Es un hecho doloroso, pero lógico y perfectamente explicable, que la América de procedencia española no ha conservado hacia su madre patria, hasta hace muy pocos años, las relaciones de benevolencia y cariño que son naturales entre individuos de una misma familia, entre pueblos de una misma raza, entre naciones unidas, tanto o mas que por los vínculos de la sangre, por los lazos de idéntica civilización.
Errores históricos de que no cabe pedir cuenta más que a las condiciones de los tiempos y a las fragilidades de la naturaleza humana, han mantenido apartadas por grandes, y hasta cierto punto justificadas prevenciones, las ramas de este inmenso árbol que, teniendo su tronchen la península ibérica, se extienden lozanas y vigorosas por el vasto Continente que se dilata entre los dos más vastos mares de nuestro globo.
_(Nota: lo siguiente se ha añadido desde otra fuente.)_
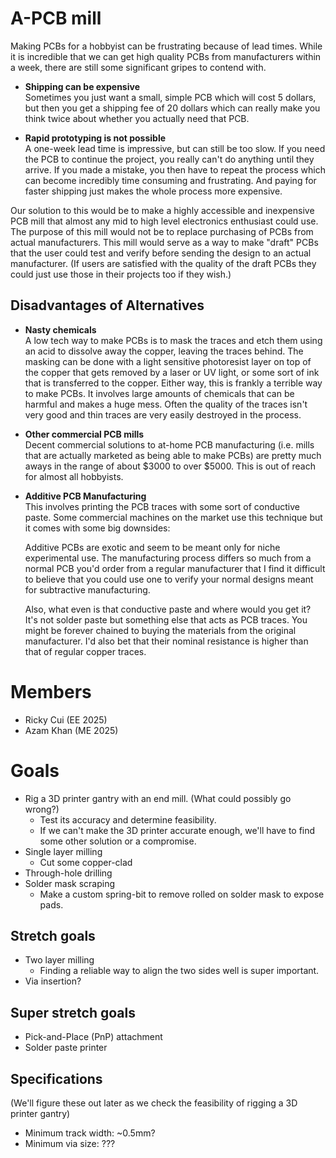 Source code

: # A-PCB mill

Making PCBs for a hobbyist can be frustrating because of lead times. While it is incredible that we can get high quality PCBs from manufacturers within a week, there are still some significant gripes to contend with.

- **Shipping can be expensive**  
  Sometimes you just want a small, simple PCB which will cost 5 dollars, but then you get a shipping fee of 20 dollars which can really make you think twice about whether you actually need that PCB.

- **Rapid prototyping is not possible**  
  A one-week lead time is impressive, but can still be too slow. If you need the PCB to continue the project, you really can't do anything until they arrive. If you made a mistake, you then have to repeat the process which can become incredibly time consuming and frustrating. And paying for faster shipping just makes the whole process more expensive.

Our solution to this would be to make a highly accessible and inexpensive PCB mill that almost any mid to high level electronics enthusiast could use. The purpose of this mill would not be to replace purchasing of PCBs from actual manufacturers. This mill would serve as a way to make "draft" PCBs that the user could test and verify before sending the design to an actual manufacturer. (If users are satisfied with the quality of the draft PCBs they could just use those in their projects too if they wish.)

## Disadvantages of Alternatives

- **Nasty chemicals**  
  A low tech way to make PCBs is to mask the traces and etch them using an acid to dissolve away the copper, leaving the traces behind. The masking can be done with a light sensitive photoresist layer on top of the copper that gets removed by a laser or UV light, or some sort of ink that is transferred to the copper. Either way, this is frankly a terrible way to make PCBs. It involves large amounts of chemicals that can be harmful and makes a huge mess. Often the quality of the traces isn't very good and thin traces are very easily destroyed in the process.

- **Other commercial PCB mills**  
  Decent commercial solutions to at-home PCB manufacturing (i.e. mills that are actually marketed as being able to make PCBs) are pretty much aways in the range of about $3000 to over $5000. This is out of reach for almost all hobbyists. 

- **Additive PCB Manufacturing**  
  This involves printing the PCB traces with some sort of conductive paste. Some commercial machines on the market use this technique but it comes with some big downsides:
  
  Additive PCBs are exotic and seem to be meant only for niche experimental use. The manufacturing process differs so much from a normal PCB you'd order from a regular manufacturer that I find it difficult to believe that you could use one to verify your normal designs meant for subtractive manufacturing.
  
  Also, what even is that conductive paste and where would you get it? It's not solder paste but something else that acts as PCB traces. You might be forever chained to buying the materials from the original manufacturer. I'd also bet that their nominal resistance is higher than that of regular copper traces.

# Members

- Ricky Cui (EE 2025)
- Azam Khan (ME 2025)

# Goals

- Rig a 3D printer gantry with an end mill. (What could possibly go wrong?)
  - Test its accuracy and determine feasibility.
  - If we can't make the 3D printer accurate enough, we'll have to find some other solution or a compromise.
- Single layer milling
  - Cut some copper-clad
- Through-hole drilling
- Solder mask scraping
  - Make a custom spring-bit to remove rolled on solder mask to expose pads.

## Stretch goals
- Two layer milling
  - Finding a reliable way to align the two sides well is super important.
- Via insertion?

## Super stretch goals

- Pick-and-Place (PnP) attachment
- Solder paste printer

## Specifications
(We'll figure these out later as we check the feasibility of rigging a 3D printer gantry)

- Minimum track width: ~0.5mm?
- Minimum via size: ???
Este mutuo apartamiento, iniciado en el espíritu desde varios siglos, y consumado por la emancipación completa que aquellos hermanos nuestros realizaron a principios del actual, ha hecho que ignorásemos casi en absoluto los que vivimos adscritos a la vieja Europa lo que pasaba en la otra parte del Atlántico, donde naciones jóvenes, sangre de nuestra sangre, pedazos de nuestro corazón, luchaban con la naturaleza y la barbarie para alcanzar un puesto honroso en el gran concierto de la civilización, desplegando las mismas o superiores facultades que a sus antepasados han merecido un lugar preferente en la historia de la humanidad.